Certains textes m’ont été inspirés par des faits d’actualité que j’ai
couvert comme journaliste. Ce livre est né de mon indignation face au
silence et à la résignation des gens victimes d’injustice dans une
société qui a honte des rebuts qu’elle a elle-même fabriqué. Et je n’ai
pas d’autres moyens que ma plume pour parler de ces choses qui
m’interpellent.
Vous avez une manière étonnante de le faire, en prenant pour narrateurs un enfant un mort qui parle de l’au-delà…
Oui, parce que je voulais sortir des sentiers battus. Patrice Nganang a
pris pour narrateur un chien dans « Temps de chien ». Combien de parents
se demandent ce que leurs enfants pensent d’eux ? Et combien de
familles endeuillées pensent à ce que devient l’âme du défunt ? J’ai
essayé de me mettre dans la peau de ces personnes sans-voix, dont
l’opinion ne compte pas, la plupart du temps.
Mais pourquoi écrire sur la mort, un thème si sombre ?
J’ai écrit ces textes à une époque où je
m’interrogeais beaucoup sur la mort, sur la finitude de ma propre vie.

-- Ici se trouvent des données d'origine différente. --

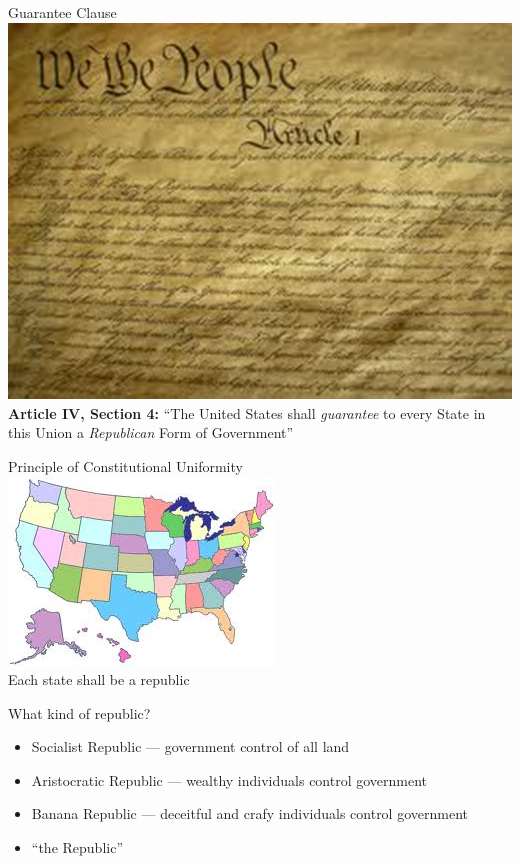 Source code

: \begin{frame}{Guarantee Clause}
    \centering
    \includegraphics[height=.7\textheight]{img/constitution.png} \\
    \textbf{Article IV, Section 4:} ``The United States shall \emph{guarantee} to every State in this Union a \emph{Republican} Form of Government''
\end{frame}

\begin{frame}{Principle of Constitutional Uniformity}
    \centering
    \includegraphics[height=.7\textheight]{img/us-map.png} \\
    \huge{Each state shall be a republic} \\
\end{frame}

\begin{frame}{What kind of republic?}
    \begin{itemize}
        \item Socialist Republic --- government control of all land
        \item Aristocratic Republic --- wealthy individuals control government
        \item Banana Republic --- deceitful and crafy individuals control government
        \pause
        \item ``the Republic''
    \end{itemize}
\end{frame}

Nous évitons soigneusement de penser à la mort et pourtant, la mort est
la seule certitude de la vie. Mon livre a pour thème central la mort,
mais celle-ci n’est qu’un prétexte pour peindre la société camerounaise
d’aujourd’hui. Et, loin d’être sombre, ce livre est une célébration de
la vie dont on doit savourer chaque instant.
Comment est née chez vous la passion pour l’écriture?
C’est la lecture qui m’a conduite à l’écriture.
J’ai commencé à lire très tôt. D’abord, les magazines « Amina » que ma
mère achetait tous les mois. Plus tard, j’ai lu les romans-photos de ma
sœur, alors adolescente. Une fois au lycée, j’ai commencé à lire les
romans sentimentaux qui me tombaient sous la main : Harlequin, Nous
deux, Barbara Cartland, Barbara Bradford Taylor… Je lisais tout ce que
je trouvais. Je suis née et j’ai grandi à Nanga-Eboko, une petite ville
dans le centre du Cameroun. Il n’y avait aucune librairie qui vendait des livres,
tout juste un homme qui faisait la location des romans sentimentaux.
Ses livres étaient très vieux et tombaient presque en lambeaux, mais je
les lisais avec assiduité. Et plus je lisais, plus mon imagination
s’envolait et plus j’avais envie de coucher toutes ces idées sur du
papier. Je n’ai pas eu la chance de lire autant que je l’aurais
souhaité, mais j’ai essayé de tirer quelque chose des lectures que je
pouvais m’offrir.
Cette soif de lecture est assez rare dans un pays où les gens ne lisent pas beaucoup…
A partir de mon expérience, je crois que si les
gens ne lisent pas beaucoup au Cameroun, c’est parce qu’on ne leur en a
pas donné l’occasion, on ne leur a pas appris à lire. Je me souviens, il
est arrivé un moment où j’avais lu tous les livres de l’unique personne
qui louait les romans à Nanga-Eboko. Je me suis alors retrouvé sevrée
de lecture et j’ai commencé à lire des morceaux de journaux dont les
commerçants se servaient pour emballer du pain. Je crois que c’est comme
ça qu’est né mon amour pour le journalisme. Pour moi, c’était un métier
qui me donnait l’opportunité de pratiquer mes deux passions : la
lecture et l’écriture.
Quels sont vos modèles dans l’écriture ?
Il y a des écrivains qui m’ont donné envie
d’écrire : Calixthe Beyala, Patrice Nganang et Alain Mabanckou. Il y a
des auteurs que j’admire : Léonora Miano, Thierno Monénembo et Colleen
McCullough. Mais il y a des romancières auxquels je voudrais ressembler.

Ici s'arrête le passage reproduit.